The same is true if the Fed is manipulating the market by agreeing to buy billions of mortgage bonds to keep rates cheap.

This powerful combination has led to the lowest mortgage rates on record – and with a lot of drama left to come this year, we could see even cheaper mortgage rates.

As mortgage rate watcher Matthew Graham recently pointed out, there’s a 2.25% mortgage bond coupon that was introduced in April of this year.

The mere fact that it exists means interest rates on the 30-year fixed could move as low as 2.25% at some point.

That’s essentially the start of the conversation, the real possibility that it could happen, as opposed to just throwing out arbitrary numbers.

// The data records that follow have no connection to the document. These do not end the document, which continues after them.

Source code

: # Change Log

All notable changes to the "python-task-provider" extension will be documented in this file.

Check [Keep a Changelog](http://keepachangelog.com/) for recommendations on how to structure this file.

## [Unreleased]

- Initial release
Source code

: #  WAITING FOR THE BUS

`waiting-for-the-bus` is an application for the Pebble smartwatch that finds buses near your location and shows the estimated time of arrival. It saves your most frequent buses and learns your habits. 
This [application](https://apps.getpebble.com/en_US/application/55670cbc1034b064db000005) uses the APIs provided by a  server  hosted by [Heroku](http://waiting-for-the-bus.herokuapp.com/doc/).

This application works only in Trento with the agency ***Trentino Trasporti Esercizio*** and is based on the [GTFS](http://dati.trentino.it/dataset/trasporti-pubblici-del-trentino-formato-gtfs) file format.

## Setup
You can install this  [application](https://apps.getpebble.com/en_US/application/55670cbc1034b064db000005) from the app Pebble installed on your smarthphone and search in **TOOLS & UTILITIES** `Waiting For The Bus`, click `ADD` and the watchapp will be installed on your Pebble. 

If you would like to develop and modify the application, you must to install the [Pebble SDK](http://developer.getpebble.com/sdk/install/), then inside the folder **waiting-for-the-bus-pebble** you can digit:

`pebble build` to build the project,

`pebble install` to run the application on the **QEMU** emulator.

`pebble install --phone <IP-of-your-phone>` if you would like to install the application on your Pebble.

It’s there and waiting for more turmoil in the financial markets. If it comes, we may indeed see a 30-year fixed priced just above 2%, which would be unheard of.

This may also explain why some lenders have already introduced 2.5% 30-year fixed mortgage rates. They know there’s a market for it.

At the same time, it would mean the millions of homeowners who purchased a home or refinanced a mortgage with an interest rate closer to 3% would have to pick up the phone and refi again.

That’d be more good news for lenders and loan officers, but could also lead to frustration from borrowers who repeatedly need to refinance.

It also calls into question the idea of paying points, or even closing costs, when taking out a mortgage these days, assuming your home loan only lasts months as opposed to years.